Ask Clinton tomorrow, and he might offer yet another variation, but today’s version does seem more believable than Tom Vickers’s fanciful tale.

Garry Shider, Funkadelic guitarist and Clinton’s second in command, seems to confirm his bandleader’s recollection when he says that the phrase one nation under a groove was around the Funkadelic camp for about two years before the group recorded a track under that name. “We’d just come off the road in 1978,” Shider recalls, “so we were in Detroit, at United Sounds studio, which is where we did a lot of our records. I had a guitar line that was like a banjo-picking thing. I went in and recorded it; then Junie [Morrison] came in with the keyboard part. We didn’t even use any drums on it when we first cut it. George was up in the control room with a little microphone, hollering his lyrics in our ears.”

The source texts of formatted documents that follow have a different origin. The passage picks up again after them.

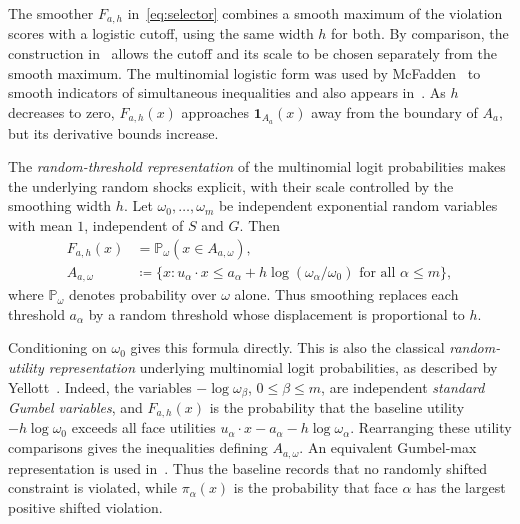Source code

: \documentclass[11pt,letterpaper]{article}
\theoremstyle{remark}
\newcommand{\Pp}{\mathbb P}
\newcommand{\ind}{\mathbf 1}
\begin{document}
{
The smoother \(F_{a,h}\) in~\eqref{eq:selector} combines a smooth
maximum of the violation scores with a logistic cutoff, using the
same width \(h\) for both. By comparison,
the construction in~\cite{CCK2013} allows the cutoff and its scale to
be chosen separately from the smooth maximum. The multinomial
logistic form was used by McFadden~\cite[p.~1001]{McFadden1989} to
smooth indicators of simultaneous inequalities and also appears
in~\cite[eq.~(5)]{GaoZhang}. As \(h\) decreases to zero,
\(F_{a,h}(x)\) approaches \(\ind_{A_a}(x)\) away from the boundary
of \(A_a\), but its derivative bounds increase.
}

{The \emph{random-threshold representation} of the multinomial logit
probabilities makes the underlying random shocks explicit, with their
scale controlled by the smoothing width \(h\).} Let \(\omega_0,\ldots,\omega_m\) be independent
exponential random variables with mean \(1\), independent of \(S\) and
\(G\). Then
\begin{equation}
 \begin{split}
 F_{a,h}(x)&=\Pp_\omega(x\in A_{a,\omega}),\\
 A_{a,\omega}&\coloneqq\{x:u_\alpha\cdot x\le
 a_\alpha+h\log(\omega_\alpha/\omega_0)
                   \text{ for all }\alpha\le m\},
 \end{split}
 \label{eq:mixture}
\end{equation}
where $\Pp_\omega$ denotes probability over $\omega$ alone. {Thus smoothing replaces each threshold \(a_\alpha\) by a random threshold whose displacement is proportional to \(h\).} 

Conditioning on \(\omega_0\) gives this formula directly. This is also
the classical \emph{random-utility representation} underlying
multinomial logit probabilities, as described by
Yellott~\cite[Section~2.6]{Yellott1977}. Indeed, the variables
\(-\log\omega_\beta\), \(0\le\beta\le m\), are independent
\emph{standard Gumbel variables}, and \(F_{a,h}(x)\) is the probability
that the baseline utility \(-h\log\omega_0\) exceeds all face utilities
\(u_\alpha\cdot x-a_\alpha-h\log\omega_\alpha\).
Rearranging these utility comparisons gives the inequalities defining
\(A_{a,\omega}\). {An equivalent Gumbel-max
representation is used in~\cite[Lemma~14]{GaoZhang}.}
{
Thus the baseline records that no randomly shifted constraint is
violated, while \(\pi_\alpha(x)\) is the probability that face
\(\alpha\) has the largest positive shifted violation.
}
\end{document}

“We kind of just ad-libbed the lead vocal parts,” Clinton says. “I didn’t have anything but ‘one nation under a groove’ — that was the only part I had. The rest I just sang off the top of my head.”

What came off the top of Clinton’s remarkable head was an invitation to form a nation united by music, spiced up with potent lyrical and melodic reminders of the rich heritage of black music — from the gospel protest of “We Shall Not Be Moved” through James Brown’s proto-funk and the Jacksons’ Motown soul hits.

It was no more than an hour from the moment Shider started playing his distinctive guitar lick to the second the stop button was pressed on the completed tape that formed the basis of the final song. Funkadelic added the finishing touches the following day. “Because my guitar part sounded like a banjo,” Shider says, “we put a banjo with that to enhance the sound, but then we took the banjo out again. We called in Michael Hampton to play the lead guitar solo; then the girls came in to sing.”

For most bands, even in the late ’70s, it was standard to cut a rough demo version before attempting a finished track, but Funkadelic simply didn’t work that way. “There was no demo for the song,” Clinton explains. “The cassette we cut after the background had been added — that was actually what was released. We tried to mix it, but none of [the mixes] was ever as good as the tape we made that day. By mixing it, all we were doing was losing the spontaneity of it.”

The completed track, unfortunately, ran more than seven minutes, commercial suicide for a single. Someone would have to hack it back to a length radio programmers could deal with, but not George Clinton. “Basically, I make music for myself, and if it happens to sell, then fine,” he says. “I make my own ego versions and take them home with me, but as far as the single, I trusted the engineer. I didn’t miss what he edited out, other than the solo part. I don’t really worry about commercial stuff.”

On November 4, “One Nation Under a Groove” entered the Billboard Top 40, peaking at a disappointing number 28. More significant to Clinton, though, were the six weeks the song spent at number 1 on the R&B charts, starting September 30.

While there, it permeated deep into the consciousness of nearly every funkified kid in America, to such an extent that a decade and a half later, hits as diverse as rapper Ice Cube’s “Bop Gun” (1994) and Kirk Franklin’s gospel-powered “Stomp” (1997) heavily sampled “One Nation Under a Groove” to achieve success. And when then up-and-comers the Red Hot Chili Peppers were looking for a way to fuse funk with their punky rock, they chose George Clinton as their producer. And everyone knows where that led.